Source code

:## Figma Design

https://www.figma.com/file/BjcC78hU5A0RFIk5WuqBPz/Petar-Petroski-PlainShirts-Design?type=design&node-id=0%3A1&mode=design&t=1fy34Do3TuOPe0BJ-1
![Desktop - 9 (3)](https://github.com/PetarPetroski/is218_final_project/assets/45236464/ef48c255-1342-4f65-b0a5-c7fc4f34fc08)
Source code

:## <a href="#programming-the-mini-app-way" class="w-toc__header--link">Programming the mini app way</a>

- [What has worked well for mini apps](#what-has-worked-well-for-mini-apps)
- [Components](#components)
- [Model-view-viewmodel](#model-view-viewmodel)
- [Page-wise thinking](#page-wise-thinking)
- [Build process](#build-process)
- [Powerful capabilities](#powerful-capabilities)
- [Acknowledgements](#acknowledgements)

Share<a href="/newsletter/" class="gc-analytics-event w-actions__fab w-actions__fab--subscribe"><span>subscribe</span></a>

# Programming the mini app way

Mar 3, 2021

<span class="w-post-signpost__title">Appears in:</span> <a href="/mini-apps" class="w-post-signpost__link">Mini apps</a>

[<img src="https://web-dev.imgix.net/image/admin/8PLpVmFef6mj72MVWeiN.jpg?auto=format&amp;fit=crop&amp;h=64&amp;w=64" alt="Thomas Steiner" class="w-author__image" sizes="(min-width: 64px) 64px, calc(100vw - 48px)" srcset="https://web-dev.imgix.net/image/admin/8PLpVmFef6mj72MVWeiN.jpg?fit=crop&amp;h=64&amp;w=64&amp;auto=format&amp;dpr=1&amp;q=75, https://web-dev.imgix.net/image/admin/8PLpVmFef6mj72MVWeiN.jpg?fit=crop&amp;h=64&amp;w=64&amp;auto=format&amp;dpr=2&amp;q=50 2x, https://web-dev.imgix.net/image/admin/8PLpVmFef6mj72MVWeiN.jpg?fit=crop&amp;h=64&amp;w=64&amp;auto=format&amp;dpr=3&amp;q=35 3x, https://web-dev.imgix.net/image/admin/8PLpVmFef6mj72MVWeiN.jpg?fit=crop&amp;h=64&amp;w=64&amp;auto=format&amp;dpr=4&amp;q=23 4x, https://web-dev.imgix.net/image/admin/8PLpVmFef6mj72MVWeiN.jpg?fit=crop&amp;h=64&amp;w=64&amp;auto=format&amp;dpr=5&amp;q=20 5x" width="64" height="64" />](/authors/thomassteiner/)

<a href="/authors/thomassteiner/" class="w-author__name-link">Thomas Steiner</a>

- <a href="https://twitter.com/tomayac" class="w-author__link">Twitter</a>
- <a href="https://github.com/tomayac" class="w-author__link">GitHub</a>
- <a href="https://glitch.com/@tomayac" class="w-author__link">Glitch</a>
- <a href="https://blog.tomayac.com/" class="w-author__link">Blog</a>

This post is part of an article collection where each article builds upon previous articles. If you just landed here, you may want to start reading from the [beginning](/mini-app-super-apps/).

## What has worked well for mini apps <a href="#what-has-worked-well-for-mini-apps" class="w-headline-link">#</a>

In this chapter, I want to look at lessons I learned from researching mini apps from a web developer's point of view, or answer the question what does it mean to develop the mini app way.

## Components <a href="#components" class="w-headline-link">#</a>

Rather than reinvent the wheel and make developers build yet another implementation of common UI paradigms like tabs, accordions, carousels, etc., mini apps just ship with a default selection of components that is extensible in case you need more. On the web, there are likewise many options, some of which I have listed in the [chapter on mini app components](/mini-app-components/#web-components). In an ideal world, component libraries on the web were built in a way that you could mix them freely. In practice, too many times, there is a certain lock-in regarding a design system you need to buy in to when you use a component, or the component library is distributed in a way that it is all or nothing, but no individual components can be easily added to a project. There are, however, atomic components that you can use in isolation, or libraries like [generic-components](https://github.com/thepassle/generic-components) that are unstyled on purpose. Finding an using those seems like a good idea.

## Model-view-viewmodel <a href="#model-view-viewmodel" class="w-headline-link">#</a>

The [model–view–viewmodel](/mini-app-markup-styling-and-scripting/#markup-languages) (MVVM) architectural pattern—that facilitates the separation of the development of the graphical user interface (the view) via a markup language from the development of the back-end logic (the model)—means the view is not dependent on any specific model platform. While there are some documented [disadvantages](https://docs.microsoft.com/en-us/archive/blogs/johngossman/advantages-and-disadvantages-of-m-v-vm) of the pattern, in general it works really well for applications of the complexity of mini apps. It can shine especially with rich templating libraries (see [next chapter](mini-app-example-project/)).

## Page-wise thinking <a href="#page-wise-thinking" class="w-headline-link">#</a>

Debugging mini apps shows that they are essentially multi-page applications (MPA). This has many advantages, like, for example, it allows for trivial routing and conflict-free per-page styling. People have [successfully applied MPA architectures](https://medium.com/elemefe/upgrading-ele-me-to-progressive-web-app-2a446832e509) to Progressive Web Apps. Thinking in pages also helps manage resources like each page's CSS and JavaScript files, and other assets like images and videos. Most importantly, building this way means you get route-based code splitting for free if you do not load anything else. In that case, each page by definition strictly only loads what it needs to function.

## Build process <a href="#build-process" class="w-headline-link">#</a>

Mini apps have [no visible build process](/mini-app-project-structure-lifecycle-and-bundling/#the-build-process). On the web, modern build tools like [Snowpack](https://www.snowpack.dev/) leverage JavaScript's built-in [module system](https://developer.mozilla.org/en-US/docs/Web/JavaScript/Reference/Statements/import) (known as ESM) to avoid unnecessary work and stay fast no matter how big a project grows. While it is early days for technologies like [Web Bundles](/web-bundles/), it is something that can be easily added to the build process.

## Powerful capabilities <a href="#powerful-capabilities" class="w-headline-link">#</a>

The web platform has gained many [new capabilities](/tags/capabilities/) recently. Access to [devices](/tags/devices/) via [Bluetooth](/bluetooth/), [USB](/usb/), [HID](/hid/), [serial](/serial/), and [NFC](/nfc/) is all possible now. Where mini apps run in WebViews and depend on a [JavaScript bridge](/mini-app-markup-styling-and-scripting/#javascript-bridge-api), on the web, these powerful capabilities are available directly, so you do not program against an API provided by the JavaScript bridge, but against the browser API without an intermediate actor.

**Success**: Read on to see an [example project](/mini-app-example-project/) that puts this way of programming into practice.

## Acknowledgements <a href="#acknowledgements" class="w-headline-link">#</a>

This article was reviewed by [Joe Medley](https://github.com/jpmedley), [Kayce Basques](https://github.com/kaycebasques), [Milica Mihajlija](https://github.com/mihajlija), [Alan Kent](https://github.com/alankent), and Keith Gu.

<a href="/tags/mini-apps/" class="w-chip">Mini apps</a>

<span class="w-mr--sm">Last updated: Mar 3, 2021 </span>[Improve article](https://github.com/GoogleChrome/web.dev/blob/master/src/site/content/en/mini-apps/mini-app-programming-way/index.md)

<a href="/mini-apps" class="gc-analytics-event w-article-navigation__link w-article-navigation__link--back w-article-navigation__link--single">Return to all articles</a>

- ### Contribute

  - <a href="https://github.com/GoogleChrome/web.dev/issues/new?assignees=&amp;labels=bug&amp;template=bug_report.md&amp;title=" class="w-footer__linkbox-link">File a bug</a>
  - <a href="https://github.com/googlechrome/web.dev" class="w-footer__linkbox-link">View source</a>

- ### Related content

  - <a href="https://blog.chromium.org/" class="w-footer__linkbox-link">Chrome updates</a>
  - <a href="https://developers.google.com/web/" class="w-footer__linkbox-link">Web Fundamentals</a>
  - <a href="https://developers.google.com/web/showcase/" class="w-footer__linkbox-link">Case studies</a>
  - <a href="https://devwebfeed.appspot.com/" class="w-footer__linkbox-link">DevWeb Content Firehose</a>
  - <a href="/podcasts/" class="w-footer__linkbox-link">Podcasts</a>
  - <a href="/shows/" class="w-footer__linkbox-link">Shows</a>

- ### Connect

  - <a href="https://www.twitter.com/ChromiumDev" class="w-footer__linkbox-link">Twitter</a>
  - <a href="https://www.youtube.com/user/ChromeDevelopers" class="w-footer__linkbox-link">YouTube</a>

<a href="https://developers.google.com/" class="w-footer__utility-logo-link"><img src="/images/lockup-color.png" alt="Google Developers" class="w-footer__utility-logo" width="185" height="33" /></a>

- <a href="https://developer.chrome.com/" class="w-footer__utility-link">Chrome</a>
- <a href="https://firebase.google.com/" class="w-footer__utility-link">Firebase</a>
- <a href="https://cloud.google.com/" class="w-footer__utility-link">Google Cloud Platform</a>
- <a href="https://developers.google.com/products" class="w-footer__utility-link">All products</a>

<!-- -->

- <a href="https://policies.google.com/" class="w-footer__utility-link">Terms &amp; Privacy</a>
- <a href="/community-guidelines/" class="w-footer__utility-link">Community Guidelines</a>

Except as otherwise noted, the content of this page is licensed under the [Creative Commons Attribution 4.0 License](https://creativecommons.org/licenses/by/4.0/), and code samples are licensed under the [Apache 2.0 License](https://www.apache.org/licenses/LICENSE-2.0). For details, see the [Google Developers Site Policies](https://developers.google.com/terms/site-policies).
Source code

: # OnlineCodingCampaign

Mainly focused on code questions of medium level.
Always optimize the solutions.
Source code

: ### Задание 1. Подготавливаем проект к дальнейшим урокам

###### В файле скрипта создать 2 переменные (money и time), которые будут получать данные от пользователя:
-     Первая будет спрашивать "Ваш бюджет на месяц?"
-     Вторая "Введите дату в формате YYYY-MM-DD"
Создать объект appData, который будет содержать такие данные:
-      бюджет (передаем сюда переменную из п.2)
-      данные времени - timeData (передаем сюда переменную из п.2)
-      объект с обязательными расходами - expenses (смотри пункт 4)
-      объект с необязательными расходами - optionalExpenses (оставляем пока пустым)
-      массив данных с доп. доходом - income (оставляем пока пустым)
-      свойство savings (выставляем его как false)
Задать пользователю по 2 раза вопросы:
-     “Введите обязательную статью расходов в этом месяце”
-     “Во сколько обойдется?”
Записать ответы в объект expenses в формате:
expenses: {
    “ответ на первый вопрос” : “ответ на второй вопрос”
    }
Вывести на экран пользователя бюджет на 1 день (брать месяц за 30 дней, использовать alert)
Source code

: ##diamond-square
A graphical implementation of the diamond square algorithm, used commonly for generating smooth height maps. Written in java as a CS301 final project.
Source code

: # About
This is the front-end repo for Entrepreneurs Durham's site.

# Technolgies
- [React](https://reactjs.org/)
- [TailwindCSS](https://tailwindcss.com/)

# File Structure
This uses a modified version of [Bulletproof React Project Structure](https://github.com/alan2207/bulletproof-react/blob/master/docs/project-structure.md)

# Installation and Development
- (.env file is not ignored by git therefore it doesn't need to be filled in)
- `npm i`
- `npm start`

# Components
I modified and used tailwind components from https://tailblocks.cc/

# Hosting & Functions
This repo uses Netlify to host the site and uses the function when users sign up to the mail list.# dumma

Exercise aim: Could you restate word for word the lines above from the one containing "дату в формате" through the one containing "# Hosting & Functions", both included, and nothing else?

Response area:
-     Вторая "Введите дату в формате YYYY-MM-DD"
Создать объект appData, который будет содержать такие данные:
-      бюджет (передаем сюда переменную из п.2)
-      данные времени - timeData (передаем сюда переменную из п.2)
-      объект с обязательными расходами - expenses (смотри пункт 4)
-      объект с необязательными расходами - optionalExpenses (оставляем пока пустым)
-      массив данных с доп. доходом - income (оставляем пока пустым)
-      свойство savings (выставляем его как false)
Задать пользователю по 2 раза вопросы:
-     “Введите обязательную статью расходов в этом месяце”
-     “Во сколько обойдется?”
Записать ответы в объект expenses в формате:
expenses: {
    “ответ на первый вопрос” : “ответ на второй вопрос”
    }
Вывести на экран пользователя бюджет на 1 день (брать месяц за 30 дней, использовать alert)
Source code

: ##diamond-square
A graphical implementation of the diamond square algorithm, used commonly for generating smooth height maps. Written in java as a CS301 final project.
Source code

: # About
This is the front-end repo for Entrepreneurs Durham's site.

# Technolgies
- [React](https://reactjs.org/)
- [TailwindCSS](https://tailwindcss.com/)

# File Structure
This uses a modified version of [Bulletproof React Project Structure](https://github.com/alan2207/bulletproof-react/blob/master/docs/project-structure.md)

# Installation and Development
- (.env file is not ignored by git therefore it doesn't need to be filled in)
- `npm i`
- `npm start`

# Components
I modified and used tailwind components from https://tailblocks.cc/

# Hosting & Functions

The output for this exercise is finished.